DAY 1 OF MY VACATION. Around 8:00 am I headed out to the Cache Creek Conservancy’s nature preserve.
They only open up the preserve on a weekend about once a quarter, so when it opens up, I try to get over there. I got there just as they were opening the gates, so I got first pick of a parking space in the very-limited-parking lot adjacent to the walking trails. I don’t usually see a whole lot when I’m there. Their riparian area is pretty small and is mostly willows and cottonwood trees (with only a few scattered oaks). I knew they were working on expanding their trail system, though, so I thought I’d check it out.
CLICK HERE for an album of photos.
In and around the small wetlands area, I saw Great Egrets and Great Blue Herons along with a few Pied-Billed Grebes and lots of blackbirds, some Northern Flickers, and White-Crowned Sparrows. I got a little video snippet of a young grebe trying to eat a crawfish.
At one point along the trail I saw a big Red-Tailed Hawk strafe and knock down a Cottontail rabbit. It hit the rabbit so hard it broke its neck. By the time I got close enough to it to take photos, the hawk flew off into the nearby trees, but left his meal behind. I checked out the rabbit to make sure it was suffering and, nope, it was dead. Eyes still open. It only had a few bites taken out of it from the hawk – which I’m sure went back to the rabbit as soon as I was away from there.
I also saw a Northern Pike in the wetlands area. It was moving around in a shallow pond, so I could see the water being slowly agitated but at first I couldn’t see clearly what was causing the agitation. I took a few videos and watched them all in slow motion when I got home. The dorsal part of the fish would come to the top of the water – a slightly humped back and sort of yellowish-olive patterned body — then I’d see the tip of its tail fin poke out above the surface. The fish must have been 2 feet long, easily. Those guys are super-efficient predators that eat just about anything. I wonder if the conservancy knows they’re in the pond.

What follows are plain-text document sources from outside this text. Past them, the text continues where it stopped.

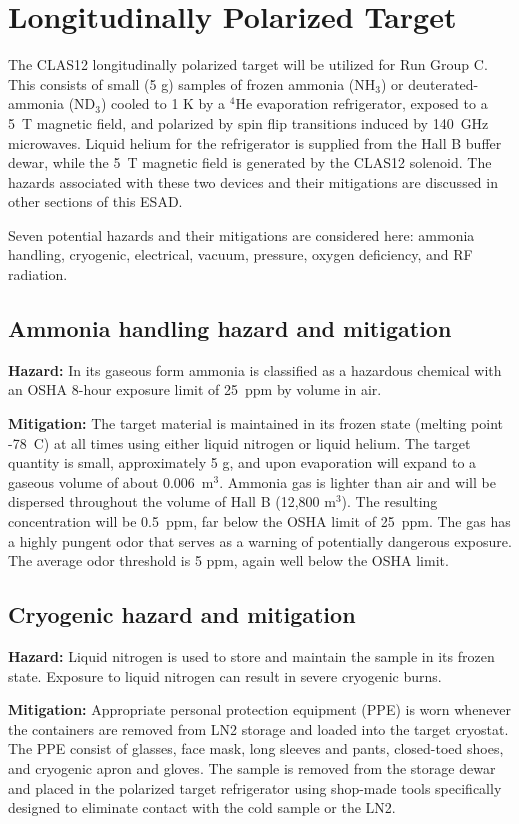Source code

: 
\section{ Longitudinally Polarized Target}

The CLAS12 longitudinally polarized target will be utilized for Run Group C.
This consists of small (5 g) samples of frozen ammonia (NH$_3$) or
deuterated-ammonia (ND$_3$) cooled to 1 K by a $^4$He evaporation refrigerator,
exposed to a 5~T magnetic field, and polarized by spin flip
transitions induced by 140~GHz microwaves.  Liquid helium for the refrigerator is supplied
from the Hall B buffer dewar, while the 5~T magnetic field
is generated by the CLAS12 solenoid.  The hazards associated with these two
devices and their mitigations are discussed in other sections of this ESAD.

Seven potential hazards and their mitigations are considered here: ammonia handling, cryogenic, electrical, vacuum, pressure, oxygen deficiency, and RF radiation.  

\subsection{Ammonia handling hazard and mitigation} 
{\bf Hazard:} In its gaseous form ammonia is classified as a hazardous chemical with an OSHA 8-hour exposure limit of 25~ppm by volume in air.  

{\bf Mitigation:} The target material is maintained in its frozen state (melting point -78~C) at all times using either liquid nitrogen or liquid helium.  The target quantity is small, approximately 5 g, and upon evaporation will expand to a gaseous volume of about 0.006~m$^3$.  Ammonia gas is lighter than air and will be dispersed throughout the volume of Hall B (12,800 m$^3$).  The resulting concentration will be 0.5~ppm, far below the OSHA limit of 25~ppm.  The gas has a highly pungent odor that serves as a warning of potentially dangerous exposure. The average odor threshold is 5 ppm, again well below the OSHA limit.

\subsection{Cryogenic hazard and mitigation}
 {\bf Hazard:} Liquid nitrogen is used to store and maintain the sample in its frozen state.  Exposure to liquid nitrogen can result in severe cryogenic burns.  
  
{\bf Mitigation:} Appropriate personal protection equipment (PPE) is worn whenever the containers are removed from LN2 storage and loaded into the target cryostat.   The PPE consist of glasses, face mask, long sleeves and pants, closed-toed shoes, and cryogenic apron and gloves. The sample is removed from the storage dewar and placed in the polarized target refrigerator using shop-made tools specifically designed to eliminate contact with the cold sample or the LN2.  


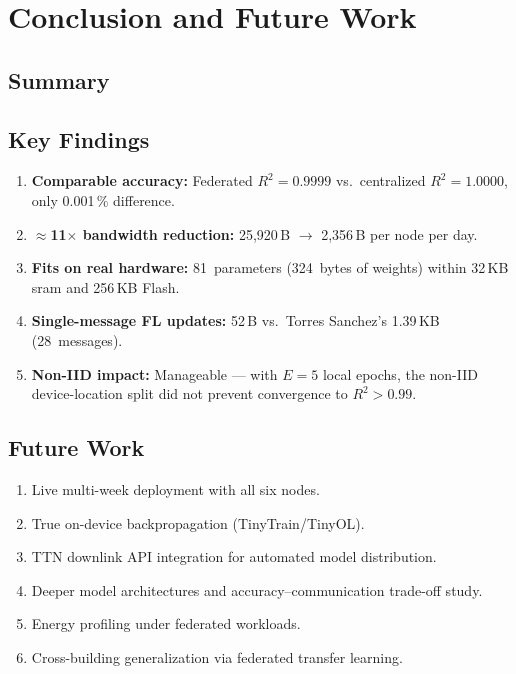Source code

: \chapter{Conclusion and Future Work}
\label{ch:conclusion}

\section{Summary}

\section{Key Findings}
\begin{enumerate}
  \item \textbf{Comparable accuracy:} Federated $R^2 = 0.9999$ vs.\ centralized $R^2 = 1.0000$, only 0.001\,\% difference.
  \item \textbf{$\approx$11$\times$ bandwidth reduction:} 25{,}920\,B $\to$ 2{,}356\,B per node per day.
  \item \textbf{Fits on real hardware:} 81~parameters (324~bytes of weights) within 32\,KB \gls{sram} and 256\,KB Flash.
  \item \textbf{Single-message FL updates:} 52\,B vs.\ Torres Sanchez's 1.39\,KB (28~messages).
  \item \textbf{Non-IID impact:} Manageable --- with $E=5$ local epochs, the non-IID device-location split did not prevent convergence to $R^2 > 0.99$.
\end{enumerate}

\section{Future Work}
\begin{enumerate}
  \item Live multi-week deployment with all six nodes.
  \item True on-device backpropagation (TinyTrain/TinyOL).
  \item TTN downlink API integration for automated model distribution.
  \item Deeper model architectures and accuracy--communication trade-off study.
  \item Energy profiling under federated workloads.
  \item Cross-building generalization via federated transfer learning.
\end{enumerate}
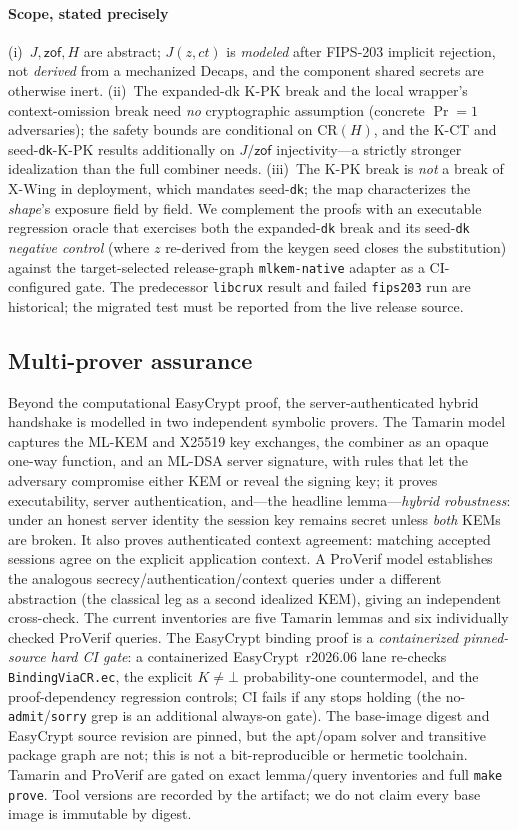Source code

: \documentclass[journal]{IEEEtran}
\newcommand{\code}[1]{\texttt{\small #1}}
\newcommand{\K}{\ensuremath{K}}
\begin{document}
\paragraph*{Scope, stated precisely} (i)~$J,\mathsf{zof},H$ are abstract; $J(z,ct)$ is
\emph{modeled} after FIPS-203 implicit rejection, not \emph{derived} from a mechanized Decaps, and
the component shared secrets are otherwise inert. (ii)~The expanded-dk K-PK break and the local
wrapper's context-omission break need \emph{no} cryptographic assumption (concrete $\Pr{=}1$
adversaries); the safety bounds are conditional on
$\mathrm{CR}(H)$, and the \mbox{K-CT} and seed-\code{dk}-\mbox{K-PK} results additionally on
$J/\mathsf{zof}$ injectivity---a strictly stronger idealization than the full combiner needs.
(iii)~The K-PK break is \emph{not} a break of X-Wing in deployment, which mandates seed-\code{dk};
the map characterizes the \emph{shape}'s exposure field by field. We complement the proofs with an
executable regression oracle that exercises both the expanded-\code{dk} break and its seed-\code{dk}
\emph{negative control} (where $z$ re-derived from the keygen seed closes the substitution) against
the target-selected release-graph \code{mlkem-native} adapter as a CI-configured gate. The predecessor
\code{libcrux} result and failed \code{fips203} run are historical; the migrated test must be
reported from the live release source.

\subsection{Multi-prover assurance}
Beyond the computational EasyCrypt proof, the server-authenticated hybrid handshake is modelled in
two independent symbolic provers. The Tamarin model captures the ML-KEM and X25519 key exchanges,
the combiner as an opaque one-way function, and an ML-DSA server signature, with rules that let the
adversary compromise either KEM or reveal the signing key; it proves executability, server
authentication, and---the headline lemma---\emph{hybrid robustness}: under an honest server identity
the session key remains secret unless \emph{both} KEMs are broken. It also proves authenticated
context agreement: matching accepted sessions agree on the explicit application context. A ProVerif
model establishes the analogous secrecy/authentication/context queries under a different abstraction
(the classical leg as a second idealized KEM), giving an independent cross-check. The current
inventories are five Tamarin lemmas and six individually checked ProVerif queries. The EasyCrypt
binding proof is a \emph{containerized pinned-source hard CI gate}: a containerized
EasyCrypt~r2026.06 lane re-checks
\code{BindingViaCR.ec}, the explicit $\K\neq\bot$ probability-one countermodel, and the
proof-dependency regression controls; CI fails if any stops holding (the no-\code{admit}/\code{sorry}
grep is an additional always-on gate). The base-image digest and EasyCrypt source revision are
pinned, but the apt/opam solver and transitive package graph are not; this is not a bit-reproducible
or hermetic toolchain. Tamarin and ProVerif are gated on exact lemma/query inventories
and full \code{make prove}. Tool versions are recorded by the artifact; we do not claim every base
image is immutable by digest.
\end{document}
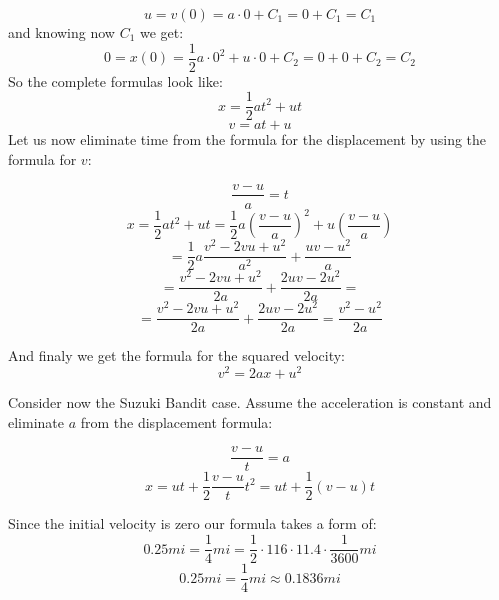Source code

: \documentclass{article}
\begin{document}
\begin{equation*}
    u = v(0) = a \cdot 0 + C_{1} = 0 + C_{1} = C_{1}
\end{equation*}
and knowing now \(C_{1}\) we get:
\begin{equation*}
    0 = x(0) = \frac{1}{2}a \cdot 0^{2} + u \cdot 0 + C_{2} = 0 + 0 + C_{2} = C_{2}
\end{equation*}
So the complete formulas look like:
\begin{equation*}
   x = \frac{1}{2}at^{2} + ut
\end{equation*}
\begin{equation*}
   v = at + u
\end{equation*}
Let us now eliminate time from the formula for the displacement by using the formula for \(v\):

\begin{equation*}
    \frac{v - u}{a} = t
\end{equation*}
\begin{equation*}
    x = \frac{1}{2}at^{2} + ut = \frac{1}{2}a (\frac{v - u}{a})^{2} + u(\frac{v - u}{a})
\end{equation*}
\begin{equation*}
    = \frac{1}{2}a \frac{v^{2} - 2vu + u^{2}}{a^2} + \frac{uv - u^2}{a}
\end{equation*}
\begin{equation*}
    = \frac{v^{2} - 2vu + u^{2}}{2a} + \frac{2uv - 2u^2}{2a} = 
\end{equation*}
\begin{equation*}
    = \frac{v^{2} - 2vu + u^{2}}{2a} + \frac{2uv - 2u^2}{2a} = \frac{v^{2} - u^{2}}{2a}
\end{equation*}

And finaly we get the formula for the squared velocity:
\begin{equation*}
    v^2 = 2ax + u^{2}
\end{equation*}

Consider now the Suzuki Bandit case. Assume the acceleration is constant and eliminate
\(a\) from the displacement formula:

\begin{equation*}
    \frac{v - u}{t} = a
\end{equation*}
\begin{equation*}
    x = ut + \frac{1}{2}\frac{v - u}{t}t^{2} = ut + \frac{1}{2}(v - u)t
\end{equation*}

Since the initial velocity is zero our formula takes a form of:
\begin{equation*}
    0.25mi = \frac{1}{4}mi = \frac{1}{2} \cdot 116 \cdot 11.4 \cdot \frac{1}{3600} mi
\end{equation*}
\begin{equation*}
    0.25mi = \frac{1}{4}mi \approx 0.1836 mi
\end{equation*}
\end{document}
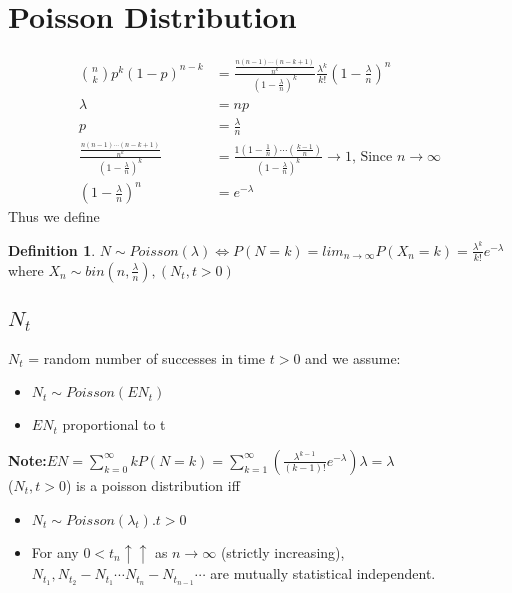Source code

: \documentclass{article}
\theoremstyle{definition}
\newtheorem{definition}{Definition}[section]
\theoremstyle{thrm}
\theoremstyle{lma}
\theoremstyle{ppst}
\theoremstyle{crlr}
\begin{document}
\section{Poisson Distribution}
\begin{align*}
	{n \choose k}p^k(1-p)^{n-k}&=\frac{\frac{n(n-1)\cdots(n-k+1)}{n^k}}{(1-\frac{\lambda}{n})^k}\frac{\lambda^k}{k!}(1-\frac{\lambda}{n})^n\\
	\lambda &=np\\
	p &= \frac{\lambda}{n}\\
	\frac{\frac{n(n-1)\cdots(n-k+1)}{n^k}}{(1-\frac{\lambda}{n})^k}&=\frac{1(1-\frac{1}{n})\cdots(\frac{k-1}{n})}{(1-\frac{\lambda}{n})^k}\to 1 \text{, Since } n\to \infty\\
	(1-\frac{\lambda}{n})^n &= e^{-\lambda}
\end{align*}
Thus we define
\begin{definition}
	$N\sim Poisson(\lambda) \iff P(N=k) = lim_{n\to \infty}P(X_n=k) = \frac{\lambda^k}{k!}e^{-\lambda}$ where $X_n \sim bin(n,\frac{\lambda}{n}), (N_t, t>0)$
\end{definition}

\subsection{$N_t$}
$N_t$ = random number of successes in time $t>0$ and we assume:
\begin{itemize}
	\item $N_t\sim Poisson(EN_t)$
	\item $EN_t$ proportional to t
\end{itemize}
\textbf{Note:}$EN = \sum_{k=0}^\infty kP(N=k) = \sum_{k=1}^\infty (\frac{\lambda^{k-1}}{(k-1)!}e^{-\lambda})\lambda = \lambda$ \\
($N_t, t>0$) is a poisson distribution iff
\begin{itemize}
	\item $N_t \sim Poisson(\lambda_t). t>0$
	\item For any $0<t_n \uparrow\uparrow$ as $n\to \infty$ (strictly increasing), $N_{t_1}, N_{t_2}-N_{t_1}\cdots N_{t_n}-N_{t_{n-1}}\cdots$ are mutually statistical independent. 
\end{itemize}
\end{document}
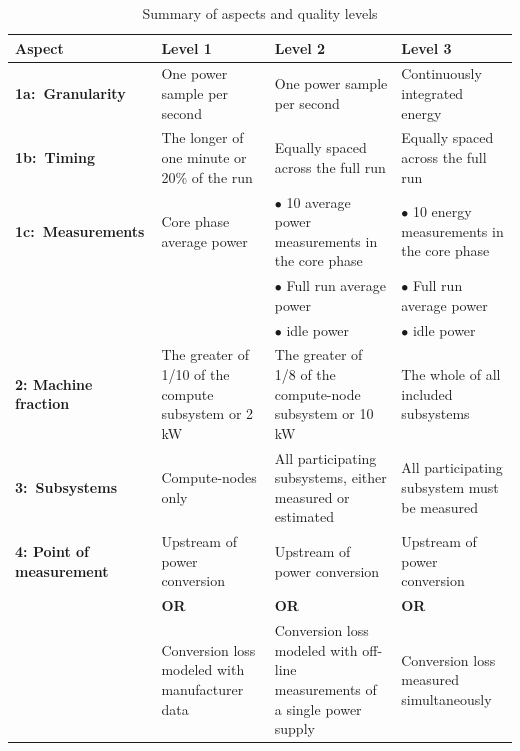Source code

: \noindent
\begin{table}
\caption{Summary of aspects and quality levels}
\label{tab:levels}
\begin{tabular}{|p{3.0cm}|p{3.5cm}|p{3.5cm}|p{3.5cm}|} \hline
\textbf{Aspect}&\textbf{Level 1}&\textbf{Level 2}&\textbf{Level 3}\\ \hline

\textbf{1a:~Granularity} &
One power sample per second &
One power sample per second &
Continuously integrated energy\\
\hline


\textbf{1b:~Timing} &
The longer of one minute or 20\% of the run &
Equally spaced across the full run &
Equally spaced across the full run   \\
\hline

\textbf{1c:~Measurements} &
Core phase average power &
$\bullet$ 10 average power measurements in the core phase &
$\bullet$  10 energy measurements in the core phase\\

 & &
$\bullet$  Full run average power &
$\bullet$  Full run average power \\

 & &
$\bullet$  idle power &
$\bullet$  idle power \\
\hline

\textbf{2: Machine \newline fraction}  &
The greater of 1/10 of the compute subsystem or 2 kW  &
The greater of 1/8 of the compute-node subsystem or 10 kW  &
The whole of all included subsystems \\
\hline

\textbf{3:~Subsystems} &
Compute-nodes only &
All participating subsystems, either measured or estimated &
All participating subsystem must be measured \\
\hline

\textbf{4: Point of measurement} &
Upstream of power conversion &
Upstream of power conversion &
Upstream of power conversion\\

 &
\centering \textbf{OR} &
\centering \textbf{OR} &
\centering \textbf{OR} \tabularnewline

 &
Conversion loss modeled with manufacturer data &
Conversion loss modeled with off-line measurements of a single power supply &
Conversion loss measured simultaneously \\
\hline
\end{tabular}
\end{table}

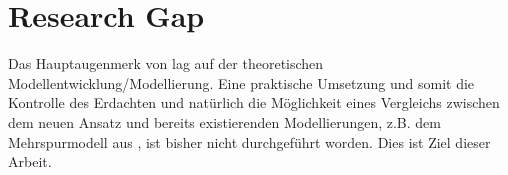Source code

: \section{Research Gap}
\label{sec:researchgap}

Das Hauptaugenmerk von \cite{dat-ba} lag auf der theoretischen Modellentwicklung/Modellierung. 
Eine praktische Umsetzung und somit die Kontrolle des Erdachten und natürlich die Möglichkeit eines Vergleichs zwischen dem neuen Ansatz und bereits existierenden Modellierungen, z.B. dem Mehrspurmodell aus \cite{multi-lane}, ist bisher nicht durchgeführt worden. 
Dies ist Ziel dieser Arbeit.


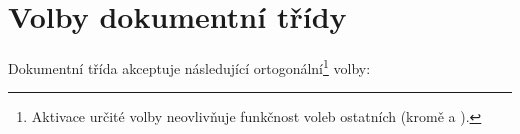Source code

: 
\chapter{Volby dokumentní třídy}\label{options}%

Dokumentní třída  akceptuje následující ortogonální\footnote{Aktivace určité
  volby neovlivňuje funkčnost voleb ostatních (kromě  a
  ).} volby:

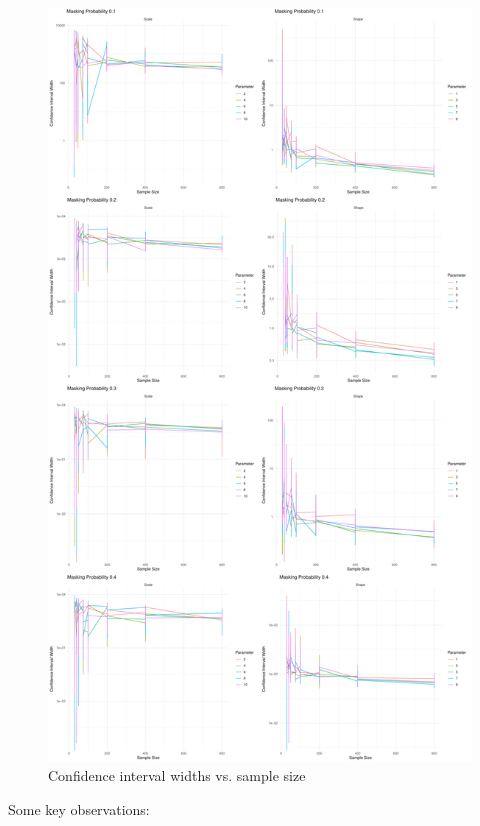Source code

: \documentclass[
]{article}
\begin{document}
\begin{figure}

{\centering \includegraphics{image/ci-widths} 

}

\caption{Confidence interval widths vs. sample size}\label{fig:plot-ci-width-vs-sample-size}
\end{figure}

Some key observations:
\end{document}
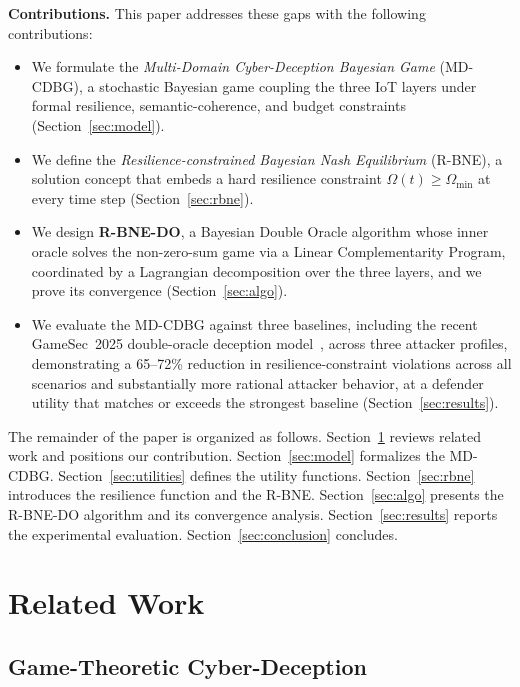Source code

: \documentclass[conference]{IEEEtran}
\begin{document}
\textbf{Contributions.} This paper addresses these gaps with the following
contributions:
\begin{itemize}
\item We formulate the \emph{Multi-Domain Cyber-Deception Bayesian Game}
(MD-CDBG), a stochastic Bayesian game coupling the three IoT layers under
formal resilience, semantic-coherence, and budget constraints
(Section~\ref{sec:model}).
\item We define the \emph{Resilience-constrained Bayesian Nash Equilibrium}
(R-BNE), a solution concept that embeds a hard resilience constraint
$\Omega(t)\geq\Omega_{\min}$ at every time step (Section~\ref{sec:rbne}).
\item We design \textbf{R-BNE-DO}, a Bayesian Double Oracle algorithm whose
inner oracle solves the non-zero-sum game via a Linear Complementarity Program,
coordinated by a Lagrangian decomposition over the three layers, and we prove
its convergence (Section~\ref{sec:algo}).
\item We evaluate the MD-CDBG against three baselines, including the recent
GameSec~2025 double-oracle deception model~\cite{asghar2025}, across three
attacker profiles, demonstrating a 65--72\% reduction in resilience-constraint
violations across all scenarios and substantially more rational attacker
behavior, at a defender utility that matches or exceeds the strongest baseline
(Section~\ref{sec:results}).
\end{itemize}

The remainder of the paper is organized as follows.
Section~\ref{sec:related} reviews related work and positions our contribution.
Section~\ref{sec:model} formalizes the MD-CDBG. Section~\ref{sec:utilities}
defines the utility functions. Section~\ref{sec:rbne} introduces the resilience
function and the R-BNE. Section~\ref{sec:algo} presents the R-BNE-DO algorithm
and its convergence analysis. Section~\ref{sec:results} reports the
experimental evaluation. Section~\ref{sec:conclusion} concludes.

\section{Related Work}
\label{sec:related}

\subsection{Game-Theoretic Cyber-Deception}
\end{document}

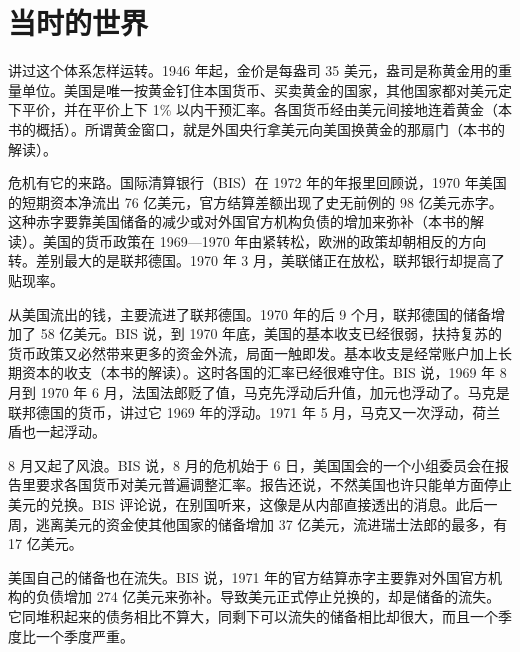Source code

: \section{当时的世界}\label{sec:floating-world}

讲过这个体系怎样运转。1946 年起，金价是每盎司 35 美元，盎司是称黄金用的重量单位。美国是唯一按黄金钉住本国货币、买卖黄金的国家，其他国家都对美元定下平价，并在平价上下 1\% 以内干预汇率。各国货币经由美元间接地连着黄金（本书的概括）。所谓黄金窗口，就是外国央行拿美元向美国换黄金的那扇门（本书的解读）。

危机有它的来路。国际清算银行（BIS）在 1972 年的年报里回顾说，1970 年美国的短期资本净流出 76 亿美元，官方结算差额出现了史无前例的 98 亿美元赤字\cite{bis1972}。这种赤字要靠美国储备的减少或对外国官方机构负债的增加来弥补（本书的解读）。美国的货币政策在 1969—1970 年由紧转松，欧洲的政策却朝相反的方向转\cite{bis1972}。差别最大的是联邦德国。1970 年 3 月，美联储正在放松，联邦银行却提高了贴现率\cite{bis1972}。

从美国流出的钱，主要流进了联邦德国。1970 年的后 9 个月，联邦德国的储备增加了 58 亿美元\cite{bis1972}。BIS 说，到 1970 年底，美国的基本收支已经很弱，扶持复苏的货币政策又必然带来更多的资金外流，局面一触即发\cite{bis1972}。基本收支是经常账户加上长期资本的收支（本书的解读）。这时各国的汇率已经很难守住。BIS 说，1969 年 8 月到 1970 年 6 月，法国法郎贬了值，马克先浮动后升值，加元也浮动了\cite{bis1972}。马克是联邦德国的货币，讲过它 1969 年的浮动。1971 年 5 月，马克又一次浮动，荷兰盾也一起浮动\cite{bis1972,bis1973}。

8 月又起了风浪。BIS 说，8 月的危机始于 6 日，美国国会的一个小组委员会在报告里要求各国货币对美元普遍调整汇率\cite{bis1972}。报告还说，不然美国也许只能单方面停止美元的兑换\cite{bis1972}。BIS 评论说，在别国听来，这像是从内部直接透出的消息\cite{bis1972}。此后一周，逃离美元的资金使其他国家的储备增加 37 亿美元，流进瑞士法郎的最多，有 17 亿美元\cite{bis1972}。

美国自己的储备也在流失。BIS 说，1971 年的官方结算赤字主要靠对外国官方机构的负债增加 274 亿美元来弥补\cite{bis1972}。导致美元正式停止兑换的，却是储备的流失\cite{bis1972}。它同堆积起来的债务相比不算大，同剩下可以流失的储备相比却很大，而且一个季度比一个季度严重\cite{bis1972}。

It’s just about the end of the gall season, but there were still some clinging to the leaves of trees and scattered on the ground. There were two I hadn’t seen or photographed before, so that was cool. The little round ones were called – duh — Round Galls (Besbicus conspicuous), and the other one I saw was along the edges of the leaves of the Cottonwood Trees. Now, I’d seen the Petiole galls before (lots of them) that form at the base of the leave and are caused by a species of aphid (Pemphigus populicaulis), but I’d never seen the ones that formed along the edges. I took a bunch of photos and when I got home, I looked them up in my trusty galls books and I actually had some trouble finding it. It’s a kind of “leaf curl” gall also caused by an aphid (Pemphigus sp.) but the exact species wasn’t specified. I’ll have to do more research. There were also a lot of Jumping Galls (Neuroterus saltatorius ) still clinging to the leaves of some of the oaks. Along with the willows, cottonwood trees and Valley Oaks, I also came across some very late-blooming Rock Phacelia (Phacelia egena), Vinegarweed (Trichostema lanceolatum), Cocklebur, Chicory and Tree Tobacco (Nicotiana glauca) – an invasive species.
I got to see a pair of mule deer, but couldn’t get very close to them before they were off, dashing toward the river side… I walked for about three hours and then headed back to the car.